Finding a Thesis


The central idea, or thesis, is your essay's life and spirit. If your thesis is sufficiently firm and clear, it may tell you immediately how to organize your supporting material. But if you do not find a thesis, your essay will be a tour through the miscellaneous, or a simple statement of the obvious. Your thesis must be a statement about your subject.

The about-ness puts an argumentative edge on the subject. When you have something to say about your topic, you have found your underlying idea. You have something to defend, something to fight about: you have a thesis. The most dynamic thesis is a kind of affront to somebody; it does not state merely the obvious. The more unpopular the viewpoint is and the stronger the push against convention, the stronger the thesis and the more energetic the essay. Probably the most energetic thesis of all, the greatest inner organizer, is some tired old truth that you cause to spurt with new life, making the old ground green again.

To find a thesis and to put it into one sentence is to narrow and define your subject to a workable size. Put an argumentative edge on your subject, and you will have found your thesis.

Literary subjects take an argumentative edge almost by nature. You simply assert what the essential point of a story, poem, or play seems to be: "Hamlet is essentially about a world that has lost its values"; "King Lear is about the corruption of spiritual values by material ones." You assume that your readers are in search of clarity, that you have a loyal opposition consisting of the interested but uninformed. You have given your subject its edge; you have limited and organized it at a single stroke. Pick an argument, then, and you will automatically be defining and narrowing your subject. Instead of dealing with things, subjects, pieces of subjects, or plot summary, you will be dealing with an idea and its consequences.

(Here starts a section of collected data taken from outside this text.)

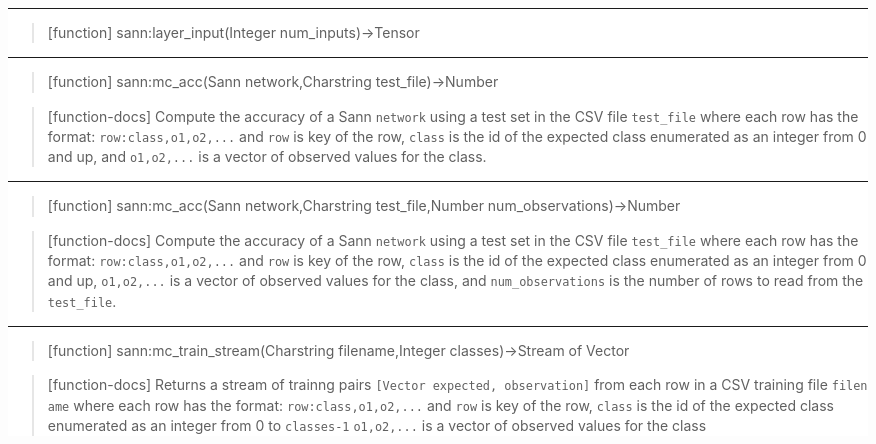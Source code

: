 

___

> [function]
> sann:layer_input(Integer num_inputs)->Tensor



___

> [function]
> sann:mc_acc(Sann network,Charstring test_file)->Number

> [function-docs]
> Compute the accuracy of a Sann `network` using a test set in 
>      the CSV file `test_file` where each row has the format:
>      `row:class,o1,o2,...` and
>      `row` is key of the row, 
>      `class` is the id of the expected class enumerated as an integer from 0 and
>              up, and
>      `o1,o2,...` is a vector of observed values for the class.
>   



___

> [function]
> sann:mc_acc(Sann network,Charstring test_file,Number num_observations)->Number

> [function-docs]
> Compute the accuracy of a Sann `network` using a test set in 
>      the CSV file `test_file` where each row has the format:
>      `row:class,o1,o2,...` and
>      `row` is key of the row, 
>      `class` is the id of the expected class enumerated as an integer from 0 and
>              up, 
>      `o1,o2,...` is a vector of observed values for the class, and
>      `num_observations` is the number of rows to read from the `test_file`.
>   



___

> [function]
> sann:mc_train_stream(Charstring filename,Integer classes)->Stream of Vector

> [function-docs]
> Returns a stream of trainng pairs `[Vector expected, observation]` 
>      from each row in a CSV training file `filename`
>      where each row has the format:
>      `row:class,o1,o2,...` and
>      `row` is key of the row, 
>      `class` is the id of the expected class enumerated as an integer from 0 to 
>              `classes-1`
>      `o1,o2,...` is a vector of observed values for the class
>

Come out with your subject pointed. Take a stand, make a judgment of value, make a thesis. Be reasonable, but don't be timid. It is helpful to think of your thesis, your main idea, as a debating question--"Resolved: Welfare payments must go"--taking out the "Resolved" when you actually write your thesis down. But your resolution will be even stronger, your essay clearer and tighter, if you can sharpen your thesis even further--"Resolved: Welfare payments must go because--." Fill in that blank, and your worries are practically over. The main idea is to put your whole argument into one sentence. Write that sentence down on and keep it in front of you while you write to help keep you from drifting from your subject.

You should look for a thesis that you believe in, something you can even get enthusiastic about. You can hardly persuade anyone if you can't persuade yourself. So begin with what you believe, and explore its validities. Conversely, you must test your belief with all the objections you can think of. A natural uncertainty and feeling of ignorance, and a misunderstanding of what truth is, can well inhibit you from finding a thesis. But no one knows everything. No one would write anything if he waited until he did. To a great extent, the writing of a thing is the learning of it--the discovery of truth. So, first, make a desperate thesis and get into the arena.

Once you believe in your proposition, you will discover that proving it is really a venture in persuasion. Rhetoric is, in fact, the art of persuasion, of moving the reader to your belief. You have made a thesis, an opinion as to what the truth seems to be from where you stand, with the information that you have. Belief has an unfolding energy; write what you believe. You may be wrong, of course, but you will probably discover this as you probe for reasons. The truth remains true, and you must at least glimpse it before you can begin to persuade others to see it. So follow your convictions and find reasons to convince your readers. Give them enough evidence to persuade them that what you say is probably true. You must find public reasons for your private convictions.

(These comments, many taken verbatim, are from Sheridan Baker, The Complete Stylistic and Handbook, 2nd edition, pp. 6-12.)
Synthesis by Professor David Bergeron, The University of Kansas.

Other sources:

http://faculty.valpo.edu/bflak/e200fall98/analysis.html

http://owl.english.purdue.edu/handouts/general/gl_lit.html

Mechanics:

1. type paper and give it a title
2. double space
3. use one-inch margins all around
4. number all pages
5. staple or use a paper clip - do not use binders, folders, plastic covers, etc.
6. When referring to a scene in the text, do it and then type page number [ie,: (55).] at the end. If you quote directly from the text, this is the proper form: "quotation" (55).
7. If the quotation is longer than four lines, indent 10 spaces from the left and place (55) two spaces after the last period of the last sentence (no period should follow the closed parenthesis). No quotation marks are necessary.